I've also verified with totalview that there are no outstanding send
wqe's at the UD BTL, and all procs are polling progress.  The procs in
the alltoall are polling in the opal_condition_wait() called from
ompi_request_wait_all().

Not sure what to ask or where to look further other than, what should I
look at to see what requests are outstanding in the PML?

Andrew

George Bosilca wrote:
The first step will be to figure out which version of the alltoall
you're using. I suppose you use the default parameters, and then the
decision function in the tuned component say it is using the linear
all to all. As the name state it, this means that every node will
post one receive from any other node and then will start sending to
every other node the respective fragment. This will lead to a lot of
outstanding sends and receives. I doubt that the receive can cause a
problem, so I expect the problem is coming from the send side.

Do you have TotalView installed on your odin ? If yes there is a
simple way to see how many sends are pending and where ... That might
pinpoint [at least] the process where you should look to see what'
wrong.

   george.

On Aug 29, 2007, at 12:37 AM, Andrew Friedley wrote:

I'm having a problem with the UD BTL and hoping someone might have
some
input to help solve it.

What I'm seeing is hangs when running alltoall benchmarks with
nbcbench
or an LLNL program called mpiBench -- both hang exactly the same way.
With the code on the trunk running nbcbench on IU's odin using 32
nodes
and a command line like this:

mpirun -np 128 -mca btl ofud,self ./nbcbench -t MPI_Alltoall -p
128-128
-s 1-262144

hangs consistently when testing 256-byte messages.  There are two
things
I can do to make the hang go away until running at larger scale.
First
is to increase the 'btl_ofud_sd_num' MCA param from its default
value of
128.  This allows you to run with more procs/nodes before hitting the
hang, but AFAICT doesn't fix the actual problem.  What this parameter
does is control the maximum number of outstanding send WQEs posted at
the IB level -- when the limit is reached, frags are queued on an
opal_list_t and later sent by progress as IB sends complete.

The other way I've found is to play games with calling
mca_btl_ud_component_progress() in mca_btl_ud_endpoint_post_send
().  In
fact I replaced the CHECK_FRAG_QUEUES() macro used around
btl_ofud_endpoint.c:77 with a version that loops on progress until a
send WQE slot is available (as opposed to queueing).  Same result -- I
can run at larger scale, but still hit the hang eventually.

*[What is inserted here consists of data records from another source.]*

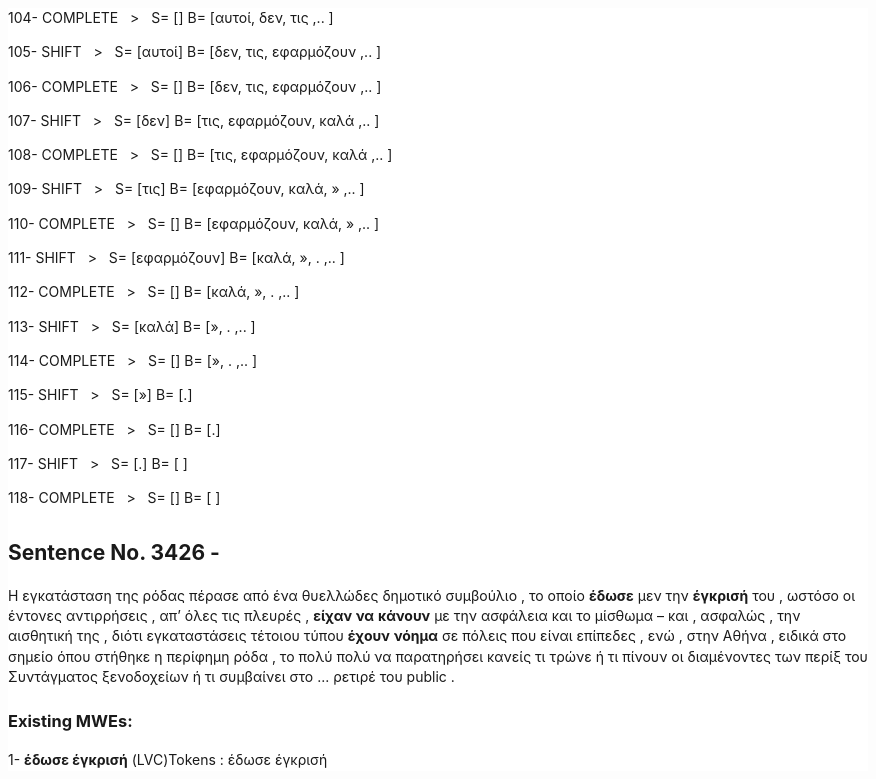 104- COMPLETE&nbsp;&nbsp;&nbsp;>&nbsp;&nbsp;&nbsp;S= []   B= [αυτοί, δεν, τις ,.. ]



105- SHIFT&nbsp;&nbsp;&nbsp;>&nbsp;&nbsp;&nbsp;S= [αυτοί]   B= [δεν, τις, εφαρμόζουν ,.. ]



106- COMPLETE&nbsp;&nbsp;&nbsp;>&nbsp;&nbsp;&nbsp;S= []   B= [δεν, τις, εφαρμόζουν ,.. ]



107- SHIFT&nbsp;&nbsp;&nbsp;>&nbsp;&nbsp;&nbsp;S= [δεν]   B= [τις, εφαρμόζουν, καλά ,.. ]



108- COMPLETE&nbsp;&nbsp;&nbsp;>&nbsp;&nbsp;&nbsp;S= []   B= [τις, εφαρμόζουν, καλά ,.. ]



109- SHIFT&nbsp;&nbsp;&nbsp;>&nbsp;&nbsp;&nbsp;S= [τις]   B= [εφαρμόζουν, καλά, » ,.. ]



110- COMPLETE&nbsp;&nbsp;&nbsp;>&nbsp;&nbsp;&nbsp;S= []   B= [εφαρμόζουν, καλά, » ,.. ]



111- SHIFT&nbsp;&nbsp;&nbsp;>&nbsp;&nbsp;&nbsp;S= [εφαρμόζουν]   B= [καλά, », . ,.. ]



112- COMPLETE&nbsp;&nbsp;&nbsp;>&nbsp;&nbsp;&nbsp;S= []   B= [καλά, », . ,.. ]



113- SHIFT&nbsp;&nbsp;&nbsp;>&nbsp;&nbsp;&nbsp;S= [καλά]   B= [», . ,.. ]



114- COMPLETE&nbsp;&nbsp;&nbsp;>&nbsp;&nbsp;&nbsp;S= []   B= [», . ,.. ]



115- SHIFT&nbsp;&nbsp;&nbsp;>&nbsp;&nbsp;&nbsp;S= [»]   B= [.]



116- COMPLETE&nbsp;&nbsp;&nbsp;>&nbsp;&nbsp;&nbsp;S= []   B= [.]



117- SHIFT&nbsp;&nbsp;&nbsp;>&nbsp;&nbsp;&nbsp;S= [.]   B= [ ]



118- COMPLETE&nbsp;&nbsp;&nbsp;>&nbsp;&nbsp;&nbsp;S= []   B= [ ]

## Sentence No. 3426 - 
Η εγκατάσταση της ρόδας πέρασε από ένα θυελλώδες δημοτικό συμβούλιο , το οποίο **έδωσε** μεν την **έγκρισή** του , ωστόσο οι έντονες αντιρρήσεις , απ’ όλες τις πλευρές , **είχαν** **να** **κάνουν** με την ασφάλεια και το μίσθωμα – και , ασφαλώς , την αισθητική της , διότι εγκαταστάσεις τέτοιου τύπου **έχουν** **νόημα** σε πόλεις που είναι επίπεδες , ενώ , στην Αθήνα , ειδικά στο σημείο όπου στήθηκε η περίφημη ρόδα , το πολύ πολύ να παρατηρήσει κανείς τι τρώνε ή τι πίνουν οι διαμένοντες των περίξ του Συντάγματος ξενοδοχείων ή τι συμβαίνει στο ... ρετιρέ του public . 
### Existing MWEs: 
1- **έδωσε έγκρισή** (LVC)Tokens : 
έδωσε
έγκρισή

It appears that when the job hangs, progress is being polled very
quickly, and after spinning for a while there are no outstanding send
WQEs or queued sends in the BTL.  I'm not sure where further up things
are spinning/blocking, as I can't produce the hang at less than 32
nodes
/ 128 procs and don't have a good way of debugging that (suggestions
appreciated).

Furthermore, both ob1 and dr PMLs result in the same behavior, except
that DR eventually trips a watchdog timeout, fails the BTL, and
terminates the job.

Other collectives such as allreduce and allgather do not hang -- only
alltoall.  I can also reproduce the hang on LLNL's Atlas machine.

Can anyone else reproduce this (Torsten might have to make a copy of
nbcbench available)?  Anyone have any ideas as to what's wrong?